** The input follows **
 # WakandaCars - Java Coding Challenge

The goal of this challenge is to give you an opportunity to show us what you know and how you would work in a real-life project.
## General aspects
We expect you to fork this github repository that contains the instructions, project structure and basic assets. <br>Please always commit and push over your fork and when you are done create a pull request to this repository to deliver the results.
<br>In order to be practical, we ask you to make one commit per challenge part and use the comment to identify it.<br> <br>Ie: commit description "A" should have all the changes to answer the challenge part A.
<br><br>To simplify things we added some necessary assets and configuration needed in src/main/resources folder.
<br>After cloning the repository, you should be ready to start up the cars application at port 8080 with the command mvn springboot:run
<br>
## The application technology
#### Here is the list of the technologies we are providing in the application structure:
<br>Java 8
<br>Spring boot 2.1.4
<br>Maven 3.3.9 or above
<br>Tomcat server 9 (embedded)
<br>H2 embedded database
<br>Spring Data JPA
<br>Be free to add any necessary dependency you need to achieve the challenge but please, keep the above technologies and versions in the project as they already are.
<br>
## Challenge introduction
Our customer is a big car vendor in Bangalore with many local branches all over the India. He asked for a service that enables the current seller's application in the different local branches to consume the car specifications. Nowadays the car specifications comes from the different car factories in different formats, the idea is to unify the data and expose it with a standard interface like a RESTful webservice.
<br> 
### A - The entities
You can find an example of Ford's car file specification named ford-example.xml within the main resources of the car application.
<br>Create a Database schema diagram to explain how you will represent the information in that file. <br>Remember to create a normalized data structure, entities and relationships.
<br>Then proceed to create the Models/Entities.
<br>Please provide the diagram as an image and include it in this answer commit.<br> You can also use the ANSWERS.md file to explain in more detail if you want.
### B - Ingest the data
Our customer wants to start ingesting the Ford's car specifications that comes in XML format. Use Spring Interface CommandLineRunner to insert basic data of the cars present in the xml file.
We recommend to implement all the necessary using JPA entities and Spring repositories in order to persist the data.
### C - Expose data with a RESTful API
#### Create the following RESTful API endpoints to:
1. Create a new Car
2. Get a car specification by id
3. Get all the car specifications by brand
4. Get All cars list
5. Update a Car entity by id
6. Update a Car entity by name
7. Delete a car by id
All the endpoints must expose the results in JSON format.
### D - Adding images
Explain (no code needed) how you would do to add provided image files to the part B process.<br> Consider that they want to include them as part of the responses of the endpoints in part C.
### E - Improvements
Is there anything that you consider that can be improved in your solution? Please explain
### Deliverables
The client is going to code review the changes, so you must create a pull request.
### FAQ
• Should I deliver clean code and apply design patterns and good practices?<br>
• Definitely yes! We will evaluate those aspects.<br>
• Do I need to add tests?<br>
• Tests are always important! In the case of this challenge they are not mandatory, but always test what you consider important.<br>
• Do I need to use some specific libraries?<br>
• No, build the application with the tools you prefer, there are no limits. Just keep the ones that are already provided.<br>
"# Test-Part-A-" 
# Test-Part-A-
** End of The input **
** The input follows **
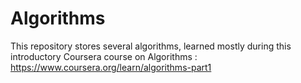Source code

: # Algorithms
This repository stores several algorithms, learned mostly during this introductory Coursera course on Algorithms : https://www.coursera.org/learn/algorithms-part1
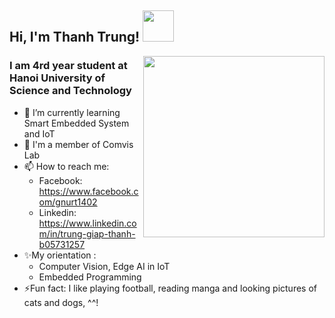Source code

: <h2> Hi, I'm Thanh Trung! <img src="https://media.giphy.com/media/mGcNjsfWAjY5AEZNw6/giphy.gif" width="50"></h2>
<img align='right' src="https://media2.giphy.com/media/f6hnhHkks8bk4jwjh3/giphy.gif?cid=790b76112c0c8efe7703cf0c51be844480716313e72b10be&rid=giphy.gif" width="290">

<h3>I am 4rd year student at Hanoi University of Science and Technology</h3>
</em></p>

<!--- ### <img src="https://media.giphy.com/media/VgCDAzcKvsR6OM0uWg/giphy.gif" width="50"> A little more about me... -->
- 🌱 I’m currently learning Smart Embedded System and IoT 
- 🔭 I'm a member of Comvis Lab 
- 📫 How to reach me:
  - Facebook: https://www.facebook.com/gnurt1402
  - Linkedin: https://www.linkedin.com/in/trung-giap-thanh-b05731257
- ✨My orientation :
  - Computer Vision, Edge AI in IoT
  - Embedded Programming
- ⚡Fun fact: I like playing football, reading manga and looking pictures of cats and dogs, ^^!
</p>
** End of The input **
** The input follows **
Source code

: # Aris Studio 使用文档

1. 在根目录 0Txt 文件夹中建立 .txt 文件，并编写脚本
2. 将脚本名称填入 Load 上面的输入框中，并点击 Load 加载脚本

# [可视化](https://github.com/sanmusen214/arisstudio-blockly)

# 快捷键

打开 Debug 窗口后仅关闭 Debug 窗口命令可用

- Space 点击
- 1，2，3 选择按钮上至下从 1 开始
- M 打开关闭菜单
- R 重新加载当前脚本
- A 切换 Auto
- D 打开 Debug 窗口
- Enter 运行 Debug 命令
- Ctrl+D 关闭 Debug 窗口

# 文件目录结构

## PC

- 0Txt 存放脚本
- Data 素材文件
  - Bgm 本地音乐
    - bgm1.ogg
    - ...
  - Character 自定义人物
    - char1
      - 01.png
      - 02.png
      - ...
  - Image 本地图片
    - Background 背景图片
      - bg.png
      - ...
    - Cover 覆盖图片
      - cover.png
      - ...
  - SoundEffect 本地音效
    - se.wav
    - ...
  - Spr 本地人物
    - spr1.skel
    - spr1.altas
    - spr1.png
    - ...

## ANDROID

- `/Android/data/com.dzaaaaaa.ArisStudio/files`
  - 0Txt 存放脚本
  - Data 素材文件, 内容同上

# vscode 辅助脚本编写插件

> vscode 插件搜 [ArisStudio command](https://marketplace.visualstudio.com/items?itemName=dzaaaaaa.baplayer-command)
** End of The input **
Once you find the line with "# WakandaCars - Java Coding Challenge" in the entries above, output it and each line after it up to and including the line with "We expect you", and nothing else.

 # WakandaCars - Java Coding Challenge

The goal of this challenge is to give you an opportunity to show us what you know and how you would work in a real-life project.
## General aspects
We expect you to fork this github repository that contains the instructions, project structure and basic assets. <br>Please always commit and push over your fork and when you are done create a pull request to this repository to deliver the results.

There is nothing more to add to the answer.